◆ **Exercise goal**: Return, exactly and in full, the lines of the records below starting at the one with "### Languages" and ending at the one with "I have had introduction", and no other lines.

Dataset records
>>>

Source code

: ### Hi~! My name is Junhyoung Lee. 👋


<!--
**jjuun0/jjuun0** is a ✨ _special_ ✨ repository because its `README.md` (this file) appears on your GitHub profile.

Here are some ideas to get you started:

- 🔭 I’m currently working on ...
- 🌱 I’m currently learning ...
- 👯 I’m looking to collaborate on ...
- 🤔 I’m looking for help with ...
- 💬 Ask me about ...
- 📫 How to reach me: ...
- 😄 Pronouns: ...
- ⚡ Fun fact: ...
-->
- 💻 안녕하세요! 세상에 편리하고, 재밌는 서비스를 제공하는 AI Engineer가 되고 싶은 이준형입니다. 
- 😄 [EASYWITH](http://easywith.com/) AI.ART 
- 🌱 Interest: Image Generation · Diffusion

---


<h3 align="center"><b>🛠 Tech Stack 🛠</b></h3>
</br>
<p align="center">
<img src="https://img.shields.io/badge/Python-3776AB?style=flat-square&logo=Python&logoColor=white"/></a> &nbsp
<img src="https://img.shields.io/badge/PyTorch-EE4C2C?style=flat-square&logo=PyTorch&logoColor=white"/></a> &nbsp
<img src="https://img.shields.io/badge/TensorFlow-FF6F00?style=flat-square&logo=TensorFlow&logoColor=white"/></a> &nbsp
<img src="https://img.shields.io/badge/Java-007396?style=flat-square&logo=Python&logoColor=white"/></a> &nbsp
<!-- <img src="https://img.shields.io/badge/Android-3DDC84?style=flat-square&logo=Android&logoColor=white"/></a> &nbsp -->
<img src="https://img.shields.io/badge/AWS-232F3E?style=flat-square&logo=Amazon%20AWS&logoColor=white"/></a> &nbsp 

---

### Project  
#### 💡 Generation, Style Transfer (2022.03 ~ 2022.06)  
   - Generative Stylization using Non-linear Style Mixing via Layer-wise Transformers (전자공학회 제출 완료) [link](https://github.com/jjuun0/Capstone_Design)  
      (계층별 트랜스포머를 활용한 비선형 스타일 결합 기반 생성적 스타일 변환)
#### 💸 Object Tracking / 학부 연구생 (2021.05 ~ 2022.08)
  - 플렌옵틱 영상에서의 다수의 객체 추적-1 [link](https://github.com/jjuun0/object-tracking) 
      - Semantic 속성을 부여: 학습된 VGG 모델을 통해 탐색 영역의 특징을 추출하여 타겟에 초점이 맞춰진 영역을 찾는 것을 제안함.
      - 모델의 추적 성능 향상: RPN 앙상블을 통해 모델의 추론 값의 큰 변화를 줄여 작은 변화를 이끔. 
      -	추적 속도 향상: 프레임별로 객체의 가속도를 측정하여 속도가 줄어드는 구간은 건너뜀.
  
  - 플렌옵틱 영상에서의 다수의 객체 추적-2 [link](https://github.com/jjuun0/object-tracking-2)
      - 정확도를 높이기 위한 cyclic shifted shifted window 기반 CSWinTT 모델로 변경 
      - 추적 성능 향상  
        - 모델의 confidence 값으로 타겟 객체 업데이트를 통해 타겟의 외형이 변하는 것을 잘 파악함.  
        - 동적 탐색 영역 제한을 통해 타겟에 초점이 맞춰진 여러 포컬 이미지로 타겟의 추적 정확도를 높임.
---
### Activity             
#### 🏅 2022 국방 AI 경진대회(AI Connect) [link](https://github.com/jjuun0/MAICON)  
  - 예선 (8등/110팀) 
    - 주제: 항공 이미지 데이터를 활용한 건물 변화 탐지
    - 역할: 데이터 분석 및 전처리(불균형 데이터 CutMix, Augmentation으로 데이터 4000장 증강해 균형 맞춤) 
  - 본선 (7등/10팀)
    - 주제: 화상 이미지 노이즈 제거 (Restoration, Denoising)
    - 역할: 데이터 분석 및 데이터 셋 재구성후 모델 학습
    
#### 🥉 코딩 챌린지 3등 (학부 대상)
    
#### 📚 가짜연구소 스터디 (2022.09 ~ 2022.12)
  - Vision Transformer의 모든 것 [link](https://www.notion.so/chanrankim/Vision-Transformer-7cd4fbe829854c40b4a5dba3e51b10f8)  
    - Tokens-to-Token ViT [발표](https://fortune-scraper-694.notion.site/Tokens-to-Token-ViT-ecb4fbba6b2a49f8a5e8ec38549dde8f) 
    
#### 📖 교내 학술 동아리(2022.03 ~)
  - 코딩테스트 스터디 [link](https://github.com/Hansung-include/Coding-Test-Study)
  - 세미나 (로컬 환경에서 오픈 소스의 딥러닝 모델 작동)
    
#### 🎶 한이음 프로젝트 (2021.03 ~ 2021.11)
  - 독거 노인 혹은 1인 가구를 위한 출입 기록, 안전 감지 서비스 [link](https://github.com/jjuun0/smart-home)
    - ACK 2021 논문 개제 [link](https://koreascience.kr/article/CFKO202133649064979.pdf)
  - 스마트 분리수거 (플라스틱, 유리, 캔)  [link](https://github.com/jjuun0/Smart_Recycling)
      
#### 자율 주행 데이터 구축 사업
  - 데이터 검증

<<<
>>>

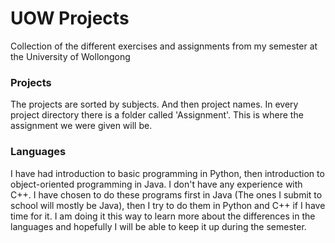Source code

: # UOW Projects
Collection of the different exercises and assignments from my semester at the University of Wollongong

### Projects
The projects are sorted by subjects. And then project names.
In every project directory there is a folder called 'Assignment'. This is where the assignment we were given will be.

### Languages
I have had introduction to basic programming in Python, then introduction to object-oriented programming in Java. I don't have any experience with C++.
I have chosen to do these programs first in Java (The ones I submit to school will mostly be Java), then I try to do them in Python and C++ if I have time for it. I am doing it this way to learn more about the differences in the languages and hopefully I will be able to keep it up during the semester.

<<<

◆ **Exercise answer**:
### Languages
I have had introduction to basic programming in Python, then introduction to object-oriented programming in Java. I don't have any experience with C++.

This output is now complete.